Research paper accepted by Reliability Engineering and Systems Safety

Physics-Informed Neural Network (PINN) is a special type of deep learning model that encodes physical laws in the form of partial differential equations as a regularization term in the loss function of neural network. In this paper, we develop a principled uncertainty quantification approach to characterize the model uncertainty of PINN, and the estimated uncertainty is then exploited as an instructive indicator to identify collocation points where PINN produces a large prediction error. To this end, this paper seamlessly integrates spectral-normalized neural Gaussian process (SNGP) into PINN for principled and accurate uncertainty quantification. In the first step, we apply spectral normalization on the weight matrices of hidden layers in the PINN to make the data transformation from input space to the latent space distance-preserving. Next, the dense output layer of PINN is replaced with a Gaussian process to make the quantified uncertainty distance-sensitive. Afterwards, to examine the performance of different UQ approaches, we define several performance metrics tailored to PINN for assessing distance awareness in the measured uncertainty and the uncertainty-informed error detection capability. Finally, we employ three representative physical problems to verify the effectiveness of the proposed method in uncertainty quantification of PINN and compare the developed approach with Monte Carlo (MC) dropout using the developed performance metrics. Computational results suggest that the proposed approach exhibits a superior performance in improving the prediction accuracy of PINN and the estimated uncertainty serves as an informative indicator to detect PINN’s prediction failures.

Research paper accepted by IEEE Transactions on Instrumentation and Measurement

Deep learning has achieved remarkable success in the field of bearing fault diagnosis. However, this success comes with larger models and more complex computations, which cannot be transferred into industrial fields requiring models to be of high speed, strong portability, and low power consumption. In this paper, we propose a lightweight and deployable model for bearing fault diagnosis, referred to as BearingPGA-Net, to address these challenges. Firstly, aided by a well-trained large model, we train BearingPGA-Net via decoupled knowledge distillation. Despite its small size, our model demonstrates excellent fault diagnosis performance compared to other lightweight state-of-the-art methods. Secondly, we design an FPGA acceleration scheme for BearingPGA-Net using Verilog. This scheme involves the customized quantization and designing programmable logic gates for each layer of BearingPGA-Net on the FPGA, with an emphasis on parallel computing and module reuse to enhance the computational speed.

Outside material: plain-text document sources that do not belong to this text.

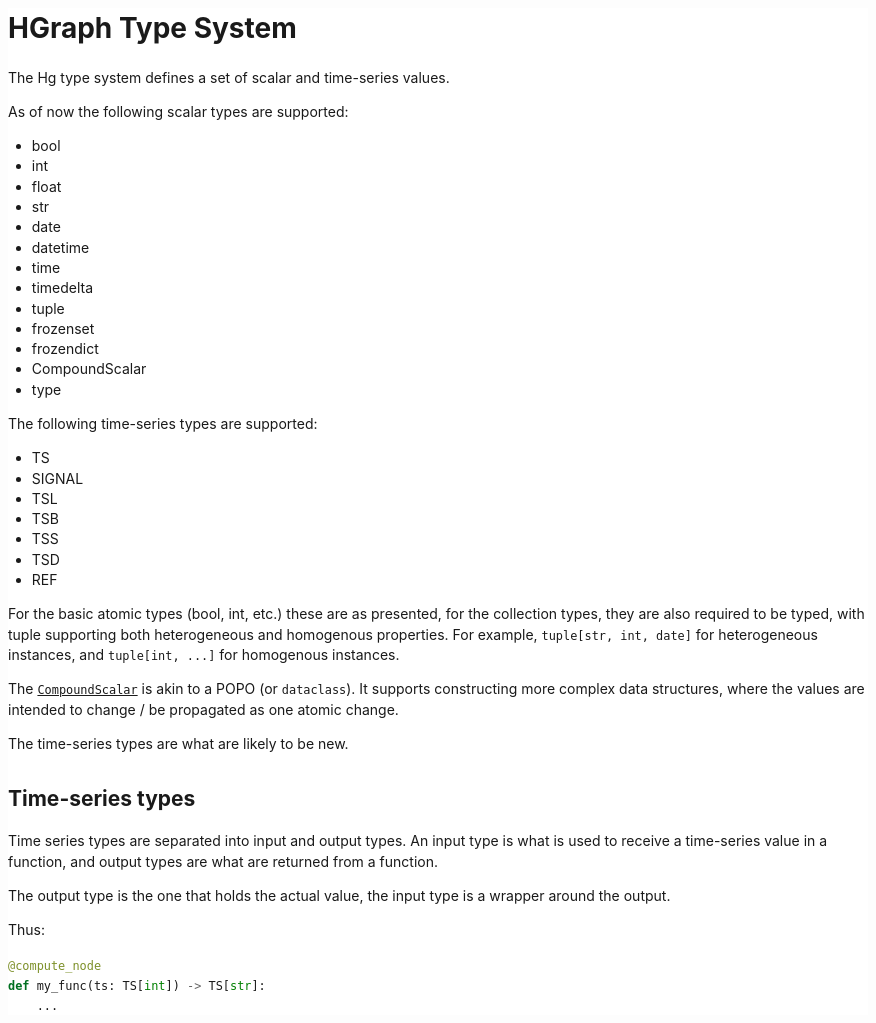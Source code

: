 HGraph Type System
==================

The Hg type system defines a set of scalar and time-series values.

As of now the following scalar types are supported:

* bool
* int
* float
* str
* date
* datetime
* time
* timedelta
* tuple
* frozenset
* frozendict
* CompoundScalar
* type

The following time-series types are supported:

* TS
* SIGNAL
* TSL
* TSB
* TSS
* TSD
* REF

For the basic atomic types (bool, int, etc.) these are as presented, for the collection types, they are also required
to be typed, with tuple supporting both heterogeneous and homogenous properties. For example,
```tuple[str, int, date]``` for heterogeneous instances, and ``tuple[int, ...]`` for homogenous instances.

The [``CompoundScalar``](schema_based_types.md#compoundscalar) is akin to a POPO (or ``dataclass``). It supports constructing more complex data structures, 
where the values are intended to change / be propagated as one atomic change.

The time-series types are what are likely to be new.

Time-series types
-----------------

Time series types are separated into input and output types. An input type is what is used to receive a time-series
value in a function, and output types are what are returned from a function.

The output type is the one that holds the actual value, the input type is a wrapper around the output.

Thus:

```python
@compute_node
def my_func(ts: TS[int]) -> TS[str]:
    ...
```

To the best of our knowledge, this is the first instance of deploying a CNN-based bearing fault diagnosis model on an FPGA. Experimental results reveal that our deployment scheme achieves over 200 times faster diagnosis speed compared to CPU, while achieving a lower-than-0.4% performance drop in terms of F1, Recall, and Precision score on our independently-collected bearing dataset. Our code is available at https://github.com/asdvfghg/BearingPGA-Net.

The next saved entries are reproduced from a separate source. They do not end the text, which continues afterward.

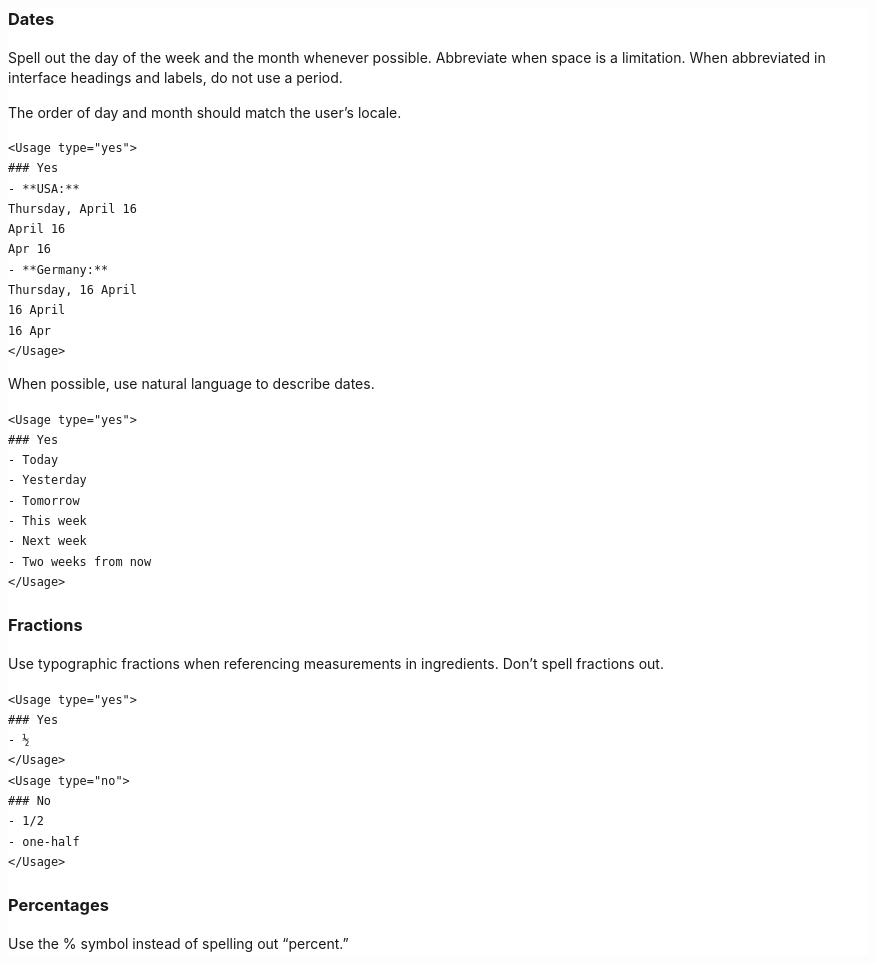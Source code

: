 ### Dates

Spell out the day of the week and the month whenever possible. Abbreviate when space is a limitation. When abbreviated in interface headings and labels, do not use a period.

The order of day and month should match the user’s locale.

```usage
<Usage type="yes">
### Yes
- **USA:**  
Thursday, April 16  
April 16  
Apr 16
- **Germany:**  
Thursday, 16 April  
16 April  
16 Apr
</Usage>
```

When possible, use natural language to describe dates.

```usage
<Usage type="yes">
### Yes
- Today
- Yesterday
- Tomorrow
- This week
- Next week
- Two weeks from now
</Usage>
```

### Fractions

Use typographic fractions when referencing measurements in ingredients. Don’t spell fractions out.

```usage
<Usage type="yes">
### Yes
- ½
</Usage>
<Usage type="no">
### No
- 1/2
- one-half
</Usage>
```

### Percentages

Use the % symbol instead of spelling out “percent.”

Research paper accepted by IEEE Transactions on Reliability

As safety is the top priority in mission-critical engineering applications, uncertainty quantification emerges as a linchpin to the successful deployment of AI models in these high-stakes domains. In this paper, we seamlessly encode a simple and principled uncertainty quantification module Spectral-normalized Neural Gaussian Process (SNGP) into GoogLeNet to detect various defects in steel wire ropes (SWRs) accurately and reliably. To this end, the developed methodology consists of three coherent steps. In the first step, raw Magnetic Flux Leakage (MFL) signals in waveform associated with normal and defective SWRs that are manifested in the number of broken wires are collected via a dedicated experimental setup. Next, the proposed approach utilizes Gramian Angular Field to represent the MFL signal in 1-D time series as 2-D images while preserving key spatial and temporal structures in the data. Thirdly, built atop the backbone of GoogLeNet, we systematically integrate SNGP by adding the spectral normalization (SN) layer to normalize the weights and replacing the output layers with a Gaussian process (GP) in the main network and auxiliary classifiers of GoogLeNet accordingly, where SN enables to preserve the distance in data transformation and GP makes the output layer of neural network distance aware when assigning uncertainty. Comprehensive comparisons with the state-of-the-art models highlight the advantages of the developed methodology in classifying SWR defects and identifying out-of-distribution (OOD) SWR instances. In addition, a thorough ablation study is performed to quantitatively illustrate the significant role played by SN and GP in the principledness of the estimated uncertainty towards detecting SWR instances with varying OODness.